The hardest part of starting a collaboration is finding committed collaborators. You can find potential collaborators at conferences: making a connection is certainly easier when we’re in the same venue and can chat at a poster session or over a meal. If you are proactively interested in starting a collaboration you might even consider going to a meeting outside your core discipline (e.g., Jamie, an oceanographer, coming to a meeting of biologists and geneticists). Other options include word of mouth, Google searches for key words, reading the literature in the area in which you wish to expand, or asking a colleague in that field. You might even use social media to put out a call for collaborators in a topic. Serendipity can play a role too, chance meetings outside of normal academic settings, or incidental connections between third parties.
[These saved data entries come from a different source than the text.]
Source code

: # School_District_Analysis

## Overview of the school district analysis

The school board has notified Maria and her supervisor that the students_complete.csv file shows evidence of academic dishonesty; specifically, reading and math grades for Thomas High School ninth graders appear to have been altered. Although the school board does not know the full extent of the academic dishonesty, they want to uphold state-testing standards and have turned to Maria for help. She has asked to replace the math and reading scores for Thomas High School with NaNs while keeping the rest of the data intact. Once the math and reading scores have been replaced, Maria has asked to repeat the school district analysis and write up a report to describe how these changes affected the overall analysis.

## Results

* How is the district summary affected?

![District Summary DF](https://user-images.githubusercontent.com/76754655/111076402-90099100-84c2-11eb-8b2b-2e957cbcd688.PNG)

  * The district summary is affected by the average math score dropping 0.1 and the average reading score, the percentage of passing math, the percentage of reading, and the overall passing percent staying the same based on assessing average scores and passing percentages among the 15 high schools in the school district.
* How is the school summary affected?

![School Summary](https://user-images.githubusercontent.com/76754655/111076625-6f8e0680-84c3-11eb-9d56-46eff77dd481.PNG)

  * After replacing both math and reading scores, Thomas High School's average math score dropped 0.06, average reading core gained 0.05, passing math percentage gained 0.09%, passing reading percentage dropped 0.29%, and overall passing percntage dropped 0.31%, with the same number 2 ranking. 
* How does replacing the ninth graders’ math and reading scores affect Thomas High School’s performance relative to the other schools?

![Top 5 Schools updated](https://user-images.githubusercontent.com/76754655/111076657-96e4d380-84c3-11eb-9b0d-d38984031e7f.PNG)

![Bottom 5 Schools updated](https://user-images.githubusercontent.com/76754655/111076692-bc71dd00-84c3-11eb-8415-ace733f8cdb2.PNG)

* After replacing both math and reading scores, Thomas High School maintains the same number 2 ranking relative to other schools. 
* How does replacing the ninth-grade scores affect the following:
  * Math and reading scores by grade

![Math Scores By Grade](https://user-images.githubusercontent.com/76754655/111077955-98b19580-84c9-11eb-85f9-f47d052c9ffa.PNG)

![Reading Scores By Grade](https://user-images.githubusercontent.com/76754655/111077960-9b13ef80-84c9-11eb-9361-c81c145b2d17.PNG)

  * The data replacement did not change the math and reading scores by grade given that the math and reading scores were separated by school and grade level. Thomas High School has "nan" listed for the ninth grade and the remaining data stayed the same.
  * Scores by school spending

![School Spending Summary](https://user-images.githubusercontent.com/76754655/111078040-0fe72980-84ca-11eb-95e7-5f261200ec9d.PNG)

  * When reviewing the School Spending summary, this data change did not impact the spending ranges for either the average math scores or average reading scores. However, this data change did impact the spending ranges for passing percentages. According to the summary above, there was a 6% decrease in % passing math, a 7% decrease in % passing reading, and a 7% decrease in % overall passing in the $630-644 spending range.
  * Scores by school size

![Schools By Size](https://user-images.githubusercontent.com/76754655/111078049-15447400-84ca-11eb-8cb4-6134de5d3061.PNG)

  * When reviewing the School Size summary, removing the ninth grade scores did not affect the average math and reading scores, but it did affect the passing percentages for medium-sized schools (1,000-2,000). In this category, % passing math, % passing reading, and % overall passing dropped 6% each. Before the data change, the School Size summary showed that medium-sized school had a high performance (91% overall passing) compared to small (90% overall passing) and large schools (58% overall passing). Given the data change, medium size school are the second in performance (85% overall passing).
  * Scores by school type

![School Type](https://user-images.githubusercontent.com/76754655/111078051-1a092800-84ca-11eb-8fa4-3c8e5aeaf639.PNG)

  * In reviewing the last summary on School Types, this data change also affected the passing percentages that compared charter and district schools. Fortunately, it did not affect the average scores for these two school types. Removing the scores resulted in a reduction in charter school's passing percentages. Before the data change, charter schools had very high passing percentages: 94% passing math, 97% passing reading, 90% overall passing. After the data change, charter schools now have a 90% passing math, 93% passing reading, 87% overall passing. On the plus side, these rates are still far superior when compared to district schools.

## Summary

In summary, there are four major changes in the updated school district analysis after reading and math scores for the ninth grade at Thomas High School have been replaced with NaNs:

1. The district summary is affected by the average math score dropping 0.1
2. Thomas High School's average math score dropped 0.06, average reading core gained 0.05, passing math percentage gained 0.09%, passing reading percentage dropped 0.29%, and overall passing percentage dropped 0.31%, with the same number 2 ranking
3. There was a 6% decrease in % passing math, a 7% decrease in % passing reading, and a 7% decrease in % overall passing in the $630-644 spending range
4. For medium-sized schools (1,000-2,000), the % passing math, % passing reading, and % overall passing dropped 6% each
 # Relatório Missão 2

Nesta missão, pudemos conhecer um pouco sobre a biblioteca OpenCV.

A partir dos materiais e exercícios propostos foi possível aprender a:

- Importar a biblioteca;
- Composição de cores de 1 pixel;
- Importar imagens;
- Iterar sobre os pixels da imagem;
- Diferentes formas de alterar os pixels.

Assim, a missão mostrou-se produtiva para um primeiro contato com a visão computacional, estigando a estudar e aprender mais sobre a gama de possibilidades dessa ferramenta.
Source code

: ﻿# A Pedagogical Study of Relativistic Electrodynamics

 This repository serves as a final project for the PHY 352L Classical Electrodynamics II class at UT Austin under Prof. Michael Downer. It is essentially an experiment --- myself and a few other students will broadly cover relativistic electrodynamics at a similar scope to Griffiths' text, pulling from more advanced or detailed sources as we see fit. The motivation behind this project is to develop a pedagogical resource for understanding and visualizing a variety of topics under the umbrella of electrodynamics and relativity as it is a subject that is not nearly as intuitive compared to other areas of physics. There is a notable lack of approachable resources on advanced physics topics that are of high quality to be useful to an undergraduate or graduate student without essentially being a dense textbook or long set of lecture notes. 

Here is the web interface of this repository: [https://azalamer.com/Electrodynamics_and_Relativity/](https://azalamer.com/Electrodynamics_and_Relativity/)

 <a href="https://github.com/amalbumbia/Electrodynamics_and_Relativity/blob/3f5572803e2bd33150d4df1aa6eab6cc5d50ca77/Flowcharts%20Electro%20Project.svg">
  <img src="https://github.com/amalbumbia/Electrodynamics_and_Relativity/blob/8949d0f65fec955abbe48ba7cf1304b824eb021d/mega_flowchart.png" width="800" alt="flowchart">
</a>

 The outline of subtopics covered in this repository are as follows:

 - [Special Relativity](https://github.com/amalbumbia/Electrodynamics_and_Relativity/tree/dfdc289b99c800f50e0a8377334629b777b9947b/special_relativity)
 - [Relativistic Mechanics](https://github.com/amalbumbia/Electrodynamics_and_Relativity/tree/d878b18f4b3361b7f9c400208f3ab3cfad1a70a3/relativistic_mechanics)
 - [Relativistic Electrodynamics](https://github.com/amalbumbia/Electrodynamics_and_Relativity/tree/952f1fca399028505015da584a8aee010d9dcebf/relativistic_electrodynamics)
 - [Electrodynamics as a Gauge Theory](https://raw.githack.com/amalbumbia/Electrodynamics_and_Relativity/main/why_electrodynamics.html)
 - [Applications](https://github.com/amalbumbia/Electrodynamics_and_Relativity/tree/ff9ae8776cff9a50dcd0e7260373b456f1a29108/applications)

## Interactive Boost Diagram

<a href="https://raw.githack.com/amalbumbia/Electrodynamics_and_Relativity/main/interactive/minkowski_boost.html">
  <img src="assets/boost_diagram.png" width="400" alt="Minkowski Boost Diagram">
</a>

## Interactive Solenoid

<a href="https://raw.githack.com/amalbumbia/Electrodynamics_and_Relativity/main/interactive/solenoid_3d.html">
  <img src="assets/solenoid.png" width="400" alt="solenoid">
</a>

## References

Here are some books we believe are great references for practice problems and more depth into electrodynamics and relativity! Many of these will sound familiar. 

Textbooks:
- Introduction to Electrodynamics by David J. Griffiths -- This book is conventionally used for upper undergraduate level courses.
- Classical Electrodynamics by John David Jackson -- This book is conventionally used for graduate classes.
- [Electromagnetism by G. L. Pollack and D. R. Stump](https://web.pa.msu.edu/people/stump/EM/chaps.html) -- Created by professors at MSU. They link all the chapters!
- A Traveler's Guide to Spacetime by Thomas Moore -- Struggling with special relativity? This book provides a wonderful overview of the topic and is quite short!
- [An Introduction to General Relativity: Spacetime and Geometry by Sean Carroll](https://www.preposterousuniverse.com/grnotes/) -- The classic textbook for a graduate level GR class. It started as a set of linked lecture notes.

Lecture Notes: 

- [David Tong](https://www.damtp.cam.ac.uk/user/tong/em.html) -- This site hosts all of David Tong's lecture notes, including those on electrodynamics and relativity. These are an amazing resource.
As a specific example, Dan’s collaboration with a computer scientist (Tina Eliassi-Rad) and statistician (Miaoyan Wang) began with a couple of these. A former student (Sam Scarpino) was new faculty at Northeastern University in the same Network Science institute as Tina, and in a zoom call to brainstorm a NSF Rules of Life proposal Sam suggested Tina would be a great addition to the team (and she is!). Then looking for a statistician, Dan used some google scholar and google searches to figure out who was doing cutting-edge, well-cited work on statistical analyses of networks, and found Miaoyan’s name. Serendipitously, a former postdoc had just met Miaoyan (both being recent hires at Wisconsin) and recommended her. A couple of emails later and we had some zoom meetings arranged, and six months later had the grant funded!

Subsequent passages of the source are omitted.